Jannis Limperg (Feb 28 2022 at 17:20):

I haven't done it yet but this is definitely planned. Aesop should indeed be able to replace these tactics with relatively little additional effort.

Patrick Massot (Feb 28 2022 at 17:28):

Do you expect better performance? Or is aesop meant to be an expensive tactic (maybe also outputting a faster tactic call to be replaced with)?

Jannis Limperg (Feb 28 2022 at 17:43):

With continuity, I'd expect good performance because afaict there is not much choice (i.e. for each goal there tends to be at most one lemma that applies), so the search shouldn't branch much.
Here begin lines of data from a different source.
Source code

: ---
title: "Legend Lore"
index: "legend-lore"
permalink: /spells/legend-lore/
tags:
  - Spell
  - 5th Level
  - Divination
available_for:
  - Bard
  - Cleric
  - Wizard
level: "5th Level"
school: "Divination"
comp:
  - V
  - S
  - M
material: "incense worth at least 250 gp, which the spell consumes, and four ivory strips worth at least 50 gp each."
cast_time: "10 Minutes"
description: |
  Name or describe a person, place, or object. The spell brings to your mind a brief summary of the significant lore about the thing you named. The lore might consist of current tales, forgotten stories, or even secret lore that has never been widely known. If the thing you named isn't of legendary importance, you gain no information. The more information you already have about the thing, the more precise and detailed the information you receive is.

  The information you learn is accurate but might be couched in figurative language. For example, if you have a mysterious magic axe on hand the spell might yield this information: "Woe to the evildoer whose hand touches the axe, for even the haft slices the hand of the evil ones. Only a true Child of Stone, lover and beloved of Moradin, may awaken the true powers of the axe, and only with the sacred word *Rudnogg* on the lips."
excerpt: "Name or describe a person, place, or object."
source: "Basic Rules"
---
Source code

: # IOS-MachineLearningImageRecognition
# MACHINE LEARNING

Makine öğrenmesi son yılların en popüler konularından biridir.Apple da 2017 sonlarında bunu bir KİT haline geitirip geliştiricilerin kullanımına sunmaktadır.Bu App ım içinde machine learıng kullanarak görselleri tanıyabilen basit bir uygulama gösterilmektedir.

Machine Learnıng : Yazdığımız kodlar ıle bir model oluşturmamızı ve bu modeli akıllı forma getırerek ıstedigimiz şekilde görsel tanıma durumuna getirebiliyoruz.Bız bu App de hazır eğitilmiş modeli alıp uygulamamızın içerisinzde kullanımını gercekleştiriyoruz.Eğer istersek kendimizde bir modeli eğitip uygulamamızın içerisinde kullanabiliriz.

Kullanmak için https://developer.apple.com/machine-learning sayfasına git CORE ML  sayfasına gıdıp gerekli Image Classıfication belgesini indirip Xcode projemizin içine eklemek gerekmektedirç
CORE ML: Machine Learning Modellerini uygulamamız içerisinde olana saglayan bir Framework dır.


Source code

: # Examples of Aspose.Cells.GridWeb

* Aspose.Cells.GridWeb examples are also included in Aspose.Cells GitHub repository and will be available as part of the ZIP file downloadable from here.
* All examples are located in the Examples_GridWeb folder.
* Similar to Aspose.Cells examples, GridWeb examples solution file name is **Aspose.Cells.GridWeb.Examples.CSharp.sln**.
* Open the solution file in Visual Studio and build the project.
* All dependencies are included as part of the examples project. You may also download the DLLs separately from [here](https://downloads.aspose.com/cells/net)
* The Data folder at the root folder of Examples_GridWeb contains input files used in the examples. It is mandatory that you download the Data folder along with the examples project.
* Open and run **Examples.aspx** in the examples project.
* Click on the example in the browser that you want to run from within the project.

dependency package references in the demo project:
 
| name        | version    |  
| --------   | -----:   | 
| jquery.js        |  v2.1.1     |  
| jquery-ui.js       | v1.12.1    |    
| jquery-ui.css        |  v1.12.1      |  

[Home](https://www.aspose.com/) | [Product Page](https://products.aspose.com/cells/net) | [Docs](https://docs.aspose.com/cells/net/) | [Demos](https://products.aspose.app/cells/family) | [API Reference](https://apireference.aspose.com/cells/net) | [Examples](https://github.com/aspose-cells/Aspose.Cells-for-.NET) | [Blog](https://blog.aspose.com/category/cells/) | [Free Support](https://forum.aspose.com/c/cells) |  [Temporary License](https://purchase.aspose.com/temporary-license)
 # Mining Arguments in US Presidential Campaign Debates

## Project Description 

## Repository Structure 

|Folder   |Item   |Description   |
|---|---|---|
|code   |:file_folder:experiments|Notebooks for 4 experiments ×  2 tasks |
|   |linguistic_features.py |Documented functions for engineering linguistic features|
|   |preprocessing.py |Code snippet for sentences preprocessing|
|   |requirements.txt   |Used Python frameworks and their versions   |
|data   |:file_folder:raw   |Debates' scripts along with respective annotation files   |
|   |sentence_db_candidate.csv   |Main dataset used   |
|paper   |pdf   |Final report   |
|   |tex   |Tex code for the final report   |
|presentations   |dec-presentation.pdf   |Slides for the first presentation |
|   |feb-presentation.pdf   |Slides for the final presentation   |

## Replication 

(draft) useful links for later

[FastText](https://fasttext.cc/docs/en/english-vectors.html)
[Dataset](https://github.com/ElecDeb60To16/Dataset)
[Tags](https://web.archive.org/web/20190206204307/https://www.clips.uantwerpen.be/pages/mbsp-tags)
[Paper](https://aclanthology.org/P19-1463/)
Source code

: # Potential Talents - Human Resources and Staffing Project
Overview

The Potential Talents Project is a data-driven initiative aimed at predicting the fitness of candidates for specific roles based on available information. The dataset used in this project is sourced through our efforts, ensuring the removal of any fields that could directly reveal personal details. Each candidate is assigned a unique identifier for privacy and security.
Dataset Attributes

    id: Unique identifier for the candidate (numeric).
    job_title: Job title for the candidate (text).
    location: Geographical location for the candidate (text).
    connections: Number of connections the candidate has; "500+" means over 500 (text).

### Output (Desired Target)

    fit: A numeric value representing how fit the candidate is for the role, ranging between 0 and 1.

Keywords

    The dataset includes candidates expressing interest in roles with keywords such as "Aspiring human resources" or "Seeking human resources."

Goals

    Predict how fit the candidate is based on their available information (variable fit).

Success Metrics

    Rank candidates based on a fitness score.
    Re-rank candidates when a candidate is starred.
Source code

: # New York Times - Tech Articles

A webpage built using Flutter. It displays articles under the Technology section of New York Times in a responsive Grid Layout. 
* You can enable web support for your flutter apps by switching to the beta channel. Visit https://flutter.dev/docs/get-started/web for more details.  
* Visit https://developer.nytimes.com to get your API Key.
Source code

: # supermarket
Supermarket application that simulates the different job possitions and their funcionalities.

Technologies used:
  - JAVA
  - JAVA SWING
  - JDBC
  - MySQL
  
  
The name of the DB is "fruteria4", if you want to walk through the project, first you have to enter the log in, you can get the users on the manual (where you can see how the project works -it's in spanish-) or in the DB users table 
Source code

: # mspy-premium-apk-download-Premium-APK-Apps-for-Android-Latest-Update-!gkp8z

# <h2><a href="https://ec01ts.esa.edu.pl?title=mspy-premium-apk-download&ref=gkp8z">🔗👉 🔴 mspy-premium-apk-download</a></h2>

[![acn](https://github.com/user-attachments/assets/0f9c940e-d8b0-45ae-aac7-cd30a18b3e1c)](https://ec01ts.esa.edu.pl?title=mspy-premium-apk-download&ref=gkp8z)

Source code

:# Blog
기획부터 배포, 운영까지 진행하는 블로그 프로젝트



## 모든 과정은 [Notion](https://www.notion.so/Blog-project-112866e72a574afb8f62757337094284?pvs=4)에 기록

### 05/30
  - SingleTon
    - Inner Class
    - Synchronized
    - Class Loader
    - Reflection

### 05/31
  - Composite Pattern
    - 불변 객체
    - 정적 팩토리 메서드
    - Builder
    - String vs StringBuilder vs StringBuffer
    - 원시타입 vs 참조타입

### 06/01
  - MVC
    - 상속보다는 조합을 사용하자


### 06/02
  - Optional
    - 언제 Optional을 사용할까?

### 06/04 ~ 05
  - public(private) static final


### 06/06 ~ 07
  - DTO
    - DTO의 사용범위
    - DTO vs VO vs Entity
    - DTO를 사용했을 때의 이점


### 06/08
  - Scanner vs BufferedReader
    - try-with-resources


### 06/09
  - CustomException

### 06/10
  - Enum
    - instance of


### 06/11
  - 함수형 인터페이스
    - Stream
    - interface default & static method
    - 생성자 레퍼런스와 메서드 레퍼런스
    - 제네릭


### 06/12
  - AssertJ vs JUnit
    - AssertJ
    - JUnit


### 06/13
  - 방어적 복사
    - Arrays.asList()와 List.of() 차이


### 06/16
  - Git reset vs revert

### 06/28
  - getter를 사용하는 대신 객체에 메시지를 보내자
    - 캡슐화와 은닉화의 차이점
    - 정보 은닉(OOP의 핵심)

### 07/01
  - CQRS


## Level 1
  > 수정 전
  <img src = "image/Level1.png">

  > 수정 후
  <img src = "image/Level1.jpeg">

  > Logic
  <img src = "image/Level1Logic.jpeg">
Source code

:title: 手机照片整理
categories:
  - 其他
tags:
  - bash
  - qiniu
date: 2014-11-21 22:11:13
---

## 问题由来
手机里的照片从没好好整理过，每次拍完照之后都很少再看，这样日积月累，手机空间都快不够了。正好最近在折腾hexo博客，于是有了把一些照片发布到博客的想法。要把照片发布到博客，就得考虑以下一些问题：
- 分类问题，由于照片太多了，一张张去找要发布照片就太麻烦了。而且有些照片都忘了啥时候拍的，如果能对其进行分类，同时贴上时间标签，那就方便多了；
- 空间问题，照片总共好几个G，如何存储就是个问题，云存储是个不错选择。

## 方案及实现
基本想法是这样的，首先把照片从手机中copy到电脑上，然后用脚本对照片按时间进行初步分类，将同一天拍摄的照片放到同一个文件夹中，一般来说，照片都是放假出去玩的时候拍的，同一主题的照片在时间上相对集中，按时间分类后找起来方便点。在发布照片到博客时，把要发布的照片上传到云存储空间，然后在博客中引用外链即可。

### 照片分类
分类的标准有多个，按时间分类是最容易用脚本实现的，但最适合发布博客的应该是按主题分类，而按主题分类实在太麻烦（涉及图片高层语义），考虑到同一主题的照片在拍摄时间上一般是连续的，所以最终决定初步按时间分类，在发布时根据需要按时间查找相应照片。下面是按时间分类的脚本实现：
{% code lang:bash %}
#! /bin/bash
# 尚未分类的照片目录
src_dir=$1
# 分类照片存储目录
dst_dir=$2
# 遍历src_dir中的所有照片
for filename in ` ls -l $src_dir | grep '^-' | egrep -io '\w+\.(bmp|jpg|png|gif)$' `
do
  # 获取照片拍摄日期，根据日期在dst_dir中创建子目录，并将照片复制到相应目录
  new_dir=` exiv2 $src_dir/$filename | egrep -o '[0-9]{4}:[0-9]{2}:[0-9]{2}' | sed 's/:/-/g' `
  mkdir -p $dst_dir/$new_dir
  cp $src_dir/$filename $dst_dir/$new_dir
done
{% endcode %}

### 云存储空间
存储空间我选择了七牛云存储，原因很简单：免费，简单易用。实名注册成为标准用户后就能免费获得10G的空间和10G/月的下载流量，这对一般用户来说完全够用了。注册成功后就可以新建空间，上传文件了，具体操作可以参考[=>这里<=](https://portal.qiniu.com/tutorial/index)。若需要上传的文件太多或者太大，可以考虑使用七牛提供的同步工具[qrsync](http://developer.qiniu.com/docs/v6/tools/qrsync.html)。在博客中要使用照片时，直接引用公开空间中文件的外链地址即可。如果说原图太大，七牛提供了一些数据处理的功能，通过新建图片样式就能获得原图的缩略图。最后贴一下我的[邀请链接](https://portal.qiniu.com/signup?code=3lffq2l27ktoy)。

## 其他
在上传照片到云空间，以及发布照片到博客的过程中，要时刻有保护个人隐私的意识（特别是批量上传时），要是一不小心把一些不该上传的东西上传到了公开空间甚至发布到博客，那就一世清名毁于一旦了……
I have a test that proves Even 1000 by counting down in increments of 2 and that takes about 1s. Of course there the rule set is very small and entirely deterministic, so not sure how this will translate.

In general, I'm not sure how Aesop will be used. I'd like to try whether it can be used to solve complex goals with big rule sets as well, and I'll implement a squeeze_simp-like mode to enable this. But maybe it'll turn out that the algorithm is too weak and the tactic always fails on complex goals, in which case it might get relegated to automating continuity-style problems.

Sebastian Ullrich (Feb 28 2022 at 17:46):

Do you see any fundamental reasons for why it might be (much) less effective or practical than auto in Isabelle?

Sebastian Ullrich (Feb 28 2022 at 17:48):

By the way, I'm planning to take a closer look at it next semester for the second edition our Lean 4 lab with @Jakob von Raumer, especially whether it might help students with the final projects

Jannis Limperg (Feb 28 2022 at 17:55):

No, auto level should be doable. It's a bit hard to tell what exactly auto does because there's no documentation and I've never seriously used Isabelle, but from what I can tell, the basic approach is very similar. Aesop will just need a ton of work setting up all the lemmas (and I'll need to fix a lot of bugs).

I'd be very curious whether you find it useful for teaching! Though whether it'll help the students or whether they'll be bug-hunting guinea pigs remains to be seen.

Sebastian Ullrich (Feb 28 2022 at 17:58):

I can at least tell you that the Isabelle example solution is completely dependent on auto (and a few similar ones like blast) :) . simp only gets you so far in program verification, you really want to do some forward reasoning steps etc. in between.

Sebastian Ullrich (Feb 28 2022 at 18:00):

This might already be the case for Aesop, but I should mention that perhaps auto's best feature is that despite its heuristics, it reports sensible intermediate goals on failure that usually give you a pretty good idea on what lemma to prove & include next

Jannis Limperg (Feb 28 2022 at 18:04):

Ah, interesting. Do you know whether it does anything smarter than dumping the unsolved goals? Right now I don't have any debugging beyond trace messages, which is not great. (I really need a good MSc student to visualise the traces and the final search tree. I think this could be really nice but I don't want to do it. :P)

Sebastian Ullrich (Feb 28 2022 at 18:12):

It might be reporting the furthest safe goal, but I'm not really sure to be honest

Jannis Limperg (Feb 28 2022 at 18:17):

Ah okay, makes some sense. That I can do as well.

Simon Hudon (Mar 01 2022 at 02:27):

I don't know if that's relevant but I have a prototype of Coq-style auto I've been working on, using discrimination tree to index lemmas and combining forward and backward reasoning. I'd be happy to polish it off if that helps

Jannis Limperg (Mar 01 2022 at 09:55):

Do publish please! I'm interested in your integration of forward reasoning in particular.

Patrick Massot (Mar 01 2022 at 10:08):

I'm curious about all this mystery surrounding Isabelle's auto. I understand there is no paper about it. Is this closed source? Or is it simply very hard to read the code and we don't have access to the author?